Who needs fishing prowess when you have a remote-controlled, sonar-equipped, bait-dropping, mini-submersible at your disposal? Because with the new PowerRay underwater drone, that’s exactly what you get.
The PowerRay UUV comes from Beijing-based drone manufacturer PowerVision, makers of the PowerEgg UAV that we saw last August. While the Ray officially debuted back at CES in January, a technical issue with their display (read: their tank sprung a leak) prevented the company from showing off the device in its natural environment.
However, at the company’s launch party at the Aquarium of the Bay in San Francisco this week, we were afforded a close up view of the new drones. While I didn’t get to operate one myself, the Rays looked to be quite seaworthy. They quietly moved through the aquarium exhibit without leaving much of a wake or perturbing the occupants, who seemed to take little notice.

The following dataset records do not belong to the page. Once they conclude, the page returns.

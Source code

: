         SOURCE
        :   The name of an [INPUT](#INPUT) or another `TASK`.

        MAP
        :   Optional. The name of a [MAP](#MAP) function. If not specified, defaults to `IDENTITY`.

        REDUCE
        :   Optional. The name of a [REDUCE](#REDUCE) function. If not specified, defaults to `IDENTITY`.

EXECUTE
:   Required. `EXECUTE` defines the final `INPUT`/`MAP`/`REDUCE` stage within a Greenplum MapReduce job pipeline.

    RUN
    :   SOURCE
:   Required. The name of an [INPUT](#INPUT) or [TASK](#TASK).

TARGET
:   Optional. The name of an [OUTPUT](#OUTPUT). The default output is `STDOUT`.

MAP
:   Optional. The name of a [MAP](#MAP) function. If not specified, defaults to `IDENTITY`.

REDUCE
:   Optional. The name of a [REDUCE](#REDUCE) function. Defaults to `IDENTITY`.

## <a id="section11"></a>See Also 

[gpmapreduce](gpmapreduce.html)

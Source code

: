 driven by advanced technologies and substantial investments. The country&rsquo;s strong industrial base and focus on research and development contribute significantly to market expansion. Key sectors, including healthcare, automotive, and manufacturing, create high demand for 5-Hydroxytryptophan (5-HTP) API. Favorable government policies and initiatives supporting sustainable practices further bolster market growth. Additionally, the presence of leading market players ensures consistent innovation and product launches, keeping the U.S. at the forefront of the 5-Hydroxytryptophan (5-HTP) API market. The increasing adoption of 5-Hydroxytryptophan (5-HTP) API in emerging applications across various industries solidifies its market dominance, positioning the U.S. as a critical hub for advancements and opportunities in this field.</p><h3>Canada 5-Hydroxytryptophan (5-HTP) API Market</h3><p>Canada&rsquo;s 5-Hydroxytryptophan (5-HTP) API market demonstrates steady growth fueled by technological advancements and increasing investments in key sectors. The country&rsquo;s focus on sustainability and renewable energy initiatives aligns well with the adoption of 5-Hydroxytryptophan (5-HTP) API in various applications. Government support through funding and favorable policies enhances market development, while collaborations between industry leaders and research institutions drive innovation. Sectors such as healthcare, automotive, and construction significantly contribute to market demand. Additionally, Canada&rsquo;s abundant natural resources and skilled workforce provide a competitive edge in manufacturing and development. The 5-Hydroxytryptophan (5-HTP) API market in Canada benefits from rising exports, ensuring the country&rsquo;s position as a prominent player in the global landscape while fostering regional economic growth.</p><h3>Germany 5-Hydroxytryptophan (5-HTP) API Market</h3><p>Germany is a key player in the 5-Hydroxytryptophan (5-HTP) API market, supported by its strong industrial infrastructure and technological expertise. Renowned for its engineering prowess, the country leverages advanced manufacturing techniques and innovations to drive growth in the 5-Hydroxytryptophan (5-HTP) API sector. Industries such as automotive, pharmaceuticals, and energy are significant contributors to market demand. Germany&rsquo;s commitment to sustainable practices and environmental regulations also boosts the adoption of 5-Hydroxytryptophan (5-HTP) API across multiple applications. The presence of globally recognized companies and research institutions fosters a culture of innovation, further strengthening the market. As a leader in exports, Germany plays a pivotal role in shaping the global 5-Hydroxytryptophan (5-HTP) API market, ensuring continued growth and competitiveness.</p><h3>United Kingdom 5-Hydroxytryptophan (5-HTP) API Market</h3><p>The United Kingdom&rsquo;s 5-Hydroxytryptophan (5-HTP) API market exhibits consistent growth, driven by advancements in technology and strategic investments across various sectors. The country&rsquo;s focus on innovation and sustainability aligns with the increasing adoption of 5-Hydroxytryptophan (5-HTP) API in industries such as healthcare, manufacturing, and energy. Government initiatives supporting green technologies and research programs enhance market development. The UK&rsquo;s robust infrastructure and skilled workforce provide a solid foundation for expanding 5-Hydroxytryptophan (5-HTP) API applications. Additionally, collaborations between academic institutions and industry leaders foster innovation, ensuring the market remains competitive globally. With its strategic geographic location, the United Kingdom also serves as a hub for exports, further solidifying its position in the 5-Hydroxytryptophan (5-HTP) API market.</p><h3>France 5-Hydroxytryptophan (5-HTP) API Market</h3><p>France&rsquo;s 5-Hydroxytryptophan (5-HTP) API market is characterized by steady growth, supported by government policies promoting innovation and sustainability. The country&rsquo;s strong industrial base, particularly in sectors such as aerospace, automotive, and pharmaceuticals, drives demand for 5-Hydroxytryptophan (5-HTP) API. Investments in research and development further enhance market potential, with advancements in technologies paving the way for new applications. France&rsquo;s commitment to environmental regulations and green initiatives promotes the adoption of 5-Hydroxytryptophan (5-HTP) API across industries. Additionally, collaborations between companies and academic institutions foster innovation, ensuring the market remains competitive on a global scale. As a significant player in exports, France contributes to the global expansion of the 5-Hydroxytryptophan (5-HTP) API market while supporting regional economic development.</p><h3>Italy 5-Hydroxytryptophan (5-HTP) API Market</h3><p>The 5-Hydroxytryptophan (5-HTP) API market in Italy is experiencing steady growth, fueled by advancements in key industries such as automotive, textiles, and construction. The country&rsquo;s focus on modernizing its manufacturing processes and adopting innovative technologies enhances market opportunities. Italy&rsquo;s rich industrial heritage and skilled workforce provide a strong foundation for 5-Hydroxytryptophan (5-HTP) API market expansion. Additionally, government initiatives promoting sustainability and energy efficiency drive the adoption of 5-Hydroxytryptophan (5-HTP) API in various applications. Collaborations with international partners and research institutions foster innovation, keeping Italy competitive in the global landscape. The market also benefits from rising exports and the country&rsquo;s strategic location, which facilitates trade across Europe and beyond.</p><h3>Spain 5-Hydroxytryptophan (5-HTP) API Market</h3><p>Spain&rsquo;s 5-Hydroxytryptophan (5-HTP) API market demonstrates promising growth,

My primary concern with the PowerRay is its 50 – 70 meter umbilical control cord, which seems like it could easily tangle itself around underwater obstacles. I asked PowerVision USA CEO, Chih-Che Tsai, about the potential hazard and he explained that the company is already working on a solution for the issue. Tsai suggests one solution is to remotely disconnect the cord, allowing the drone to float back up to the surface, but there’s no current timeline for its release. Unfortunately, the mobile apps, the VR headset and 4K video output were all unavailable during the demo either, so we’ll have to wait until May to actually try out those key features.
The PowerRay will be available in three models when it starts shipping in May. The base PowerRay Explorer comes with a 50-meter cable, 32GB storage drive, 4K camera and a controller — but no sonar or bait dropper. It will retail for $1,488. The $1,799 PowerRay Angler is the same as the Explorer but with the extra fishing gear. Finally, the top-of-the-line PowerRay Wizard builds on the Angler’s offering with a pair of VR ONE glasses by ZEISS and a suitcase for the drone but will set you back a whopping $1,888. That’s no an astronomical price point but is still a couple hundred more than the Phantom 4, so you’d better really love — and be really terrible at — fishing to warrant throwing down that amount of cash for an unmanned fish finder.